When to use which tool

Related

Frequently asked questions

How do I avoid soaking layers from sweat? How-to

Ventilate aggressively on uphills — unzip shell, open pit zips, remove mid layer before you are hot. "Be bold, start cold" is the mountaineering rule: if you are warm standing at the trailhead, you will be wet within 20 minutes of climbing.

Is there a wind chill clo formula? Trust & accuracy

No single formula is standard. The practical adjustment is add 10-25% clo depending on wind speed, and always include an effective wind-blocking shell layer regardless of thermal need.

How should I use this guide with a Kefiw tool? How-to

Use the guide as the plan and the linked Kefiw tool as the check. Read the steps first, try the move manually, then use the tool to compare outputs, catch edge cases, and decide whether the result actually fits your task.
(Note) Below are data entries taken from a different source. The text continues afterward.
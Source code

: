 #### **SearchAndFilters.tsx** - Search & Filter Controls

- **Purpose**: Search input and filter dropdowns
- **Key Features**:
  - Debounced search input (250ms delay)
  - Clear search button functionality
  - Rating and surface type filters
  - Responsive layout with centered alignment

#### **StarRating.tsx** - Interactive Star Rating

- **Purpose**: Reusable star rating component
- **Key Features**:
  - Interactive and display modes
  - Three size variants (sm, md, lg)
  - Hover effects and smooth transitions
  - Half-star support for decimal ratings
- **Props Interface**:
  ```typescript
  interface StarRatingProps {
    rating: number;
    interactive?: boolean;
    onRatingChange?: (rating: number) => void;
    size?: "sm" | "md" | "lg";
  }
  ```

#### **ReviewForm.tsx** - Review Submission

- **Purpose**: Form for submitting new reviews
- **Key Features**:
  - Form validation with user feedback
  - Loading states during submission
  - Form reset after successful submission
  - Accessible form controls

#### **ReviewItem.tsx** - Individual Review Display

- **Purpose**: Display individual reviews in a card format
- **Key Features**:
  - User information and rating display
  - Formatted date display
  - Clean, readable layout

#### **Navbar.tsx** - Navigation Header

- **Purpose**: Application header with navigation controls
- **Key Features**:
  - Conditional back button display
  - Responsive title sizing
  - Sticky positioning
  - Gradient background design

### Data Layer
What mistake do tool guides help avoid? Troubleshooting

Tool guides help avoid using a utility mechanically without understanding what you are trying to accomplish. Most word, writing, and text utilities are fast, but speed can hide context mistakes. Know whether you are solving a puzzle, cleaning copy, drafting a line, or checking a rule.

Can a tool guide help me learn the skill? How-to

A tool guide can help you learn if you pause before accepting the output and ask why it worked. Compare your first guess with the tool result, look for the rule or pattern, and repeat that review. Passive copying solves one task; active review builds the skill.